→ Work to complete
Apart from the images, every record below must be given again without alteration.

Information shown: Begin

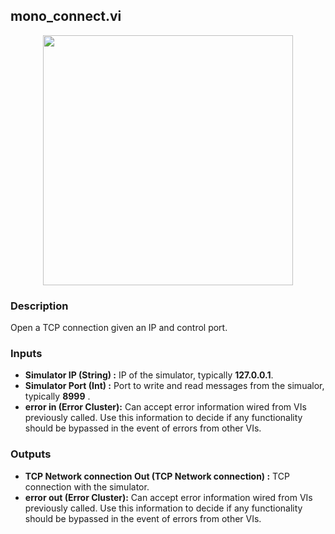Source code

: ## mono_connect.vi
<p align="center">
<img src="https://github.com/monoDriveIO/client/raw/master/WikiPhotos/LV_client/simulator/mono__connectc.png" width="400"  />
</p>

### Description 
Open a TCP connection given an IP and control port.

### Inputs

- **Simulator IP (String) :** IP of the simulator, typically **127.0.0.1**.
- **Simulator Port (Int) :** Port to write and read messages from the simualor, typically **8999** .
- **error in (Error Cluster):** Can accept error information wired from VIs previously called. Use this information to decide if any functionality should be bypassed in the event of errors from other VIs.


### Outputs

- **TCP Network connection Out (TCP Network connection) :** TCP connection with the simulator.
- **error out (Error Cluster):** Can accept error information wired from VIs previously called. Use this information to decide if any functionality should be bypassed in the event of errors from other VIs.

Information shown: End

→ Answer area
Source code

: ## mono_connect.vi
<p align="center">
<img src="https://github.com/monoDriveIO/client/raw/master/WikiPhotos/LV_client/simulator/mono__connectc.png" width="400"  />
</p>

### Description 
Open a TCP connection given an IP and control port.

### Inputs

- **Simulator IP (String) :** IP of the simulator, typically **127.0.0.1**.
- **Simulator Port (Int) :** Port to write and read messages from the simualor, typically **8999** .
- **error in (Error Cluster):** Can accept error information wired from VIs previously called. Use this information to decide if any functionality should be bypassed in the event of errors from other VIs.


### Outputs

- **TCP Network connection Out (TCP Network connection) :** TCP connection with the simulator.
- **error out (Error Cluster):** Can accept error information wired from VIs previously called. Use this information to decide if any functionality should be bypassed in the event of errors from other VIs.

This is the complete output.